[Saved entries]
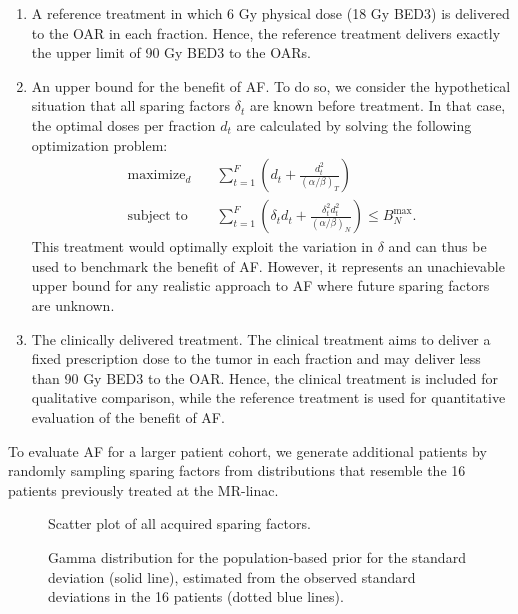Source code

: \documentclass[11pt]{article}
\begin{document}
\begin{enumerate}
\item A reference treatment in which 6 Gy physical dose (18 Gy BED3) is delivered to the OAR in each fraction. Hence, the reference treatment delivers exactly the upper limit of 90 Gy BED3 to the OARs.
\item An upper bound for the benefit of AF. To do so, we consider the hypothetical situation that all sparing factors $\delta_t$ are known before treatment. In that case, the optimal doses per fraction $d_t$ are calculated by solving the following optimization problem:
\begin{equation}
\begin{aligned}
\text{maximize}_{d}\quad & \sum_{t=1}^{F}\left(d_t + \frac{d_t^2}{(\alpha/\beta)_T}\right) \\
\text{subject to}\quad & \sum_{t=1}^{F}\left(\delta_t d_t + \frac{\delta_t^2 d_t^2}{(\alpha/\beta)_N}\right) \leq B_N^{\max}.
\end{aligned}
\label{eq:upper-bound}
\end{equation}
This treatment would optimally exploit the variation in $\delta$ and can thus be used to benchmark the benefit of AF. However, it represents an unachievable upper bound for any realistic approach to AF where future sparing factors are unknown.
\item The clinically delivered treatment. The clinical treatment aims to deliver a fixed prescription dose to the tumor in each fraction and may deliver less than 90 Gy BED3 to the OAR. Hence, the clinical treatment is included for qualitative comparison, while the reference treatment is used for quantitative evaluation of the benefit of AF.
\end{enumerate}

To evaluate AF for a larger patient cohort, we generate additional patients by randomly sampling sparing factors from distributions that resemble the 16 patients previously treated at the MR-linac.

\begin{figure}[ht]
\centering
{}
\caption{Scatter plot of all acquired sparing factors.}
\label{fig:scatter-sparing-factors}
\end{figure}

\begin{figure}[ht]
\centering
{}
\caption{Gamma distribution for the population-based prior for the standard deviation (solid line), estimated from the observed standard deviations in the 16 patients (dotted blue lines).}
\label{fig:gamma-prior}
\end{figure}
\end{document}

(What you should do):
Scan the entries for lines with the word "beta". The number of such lines is the whole answer.

(Solution to this problem):
2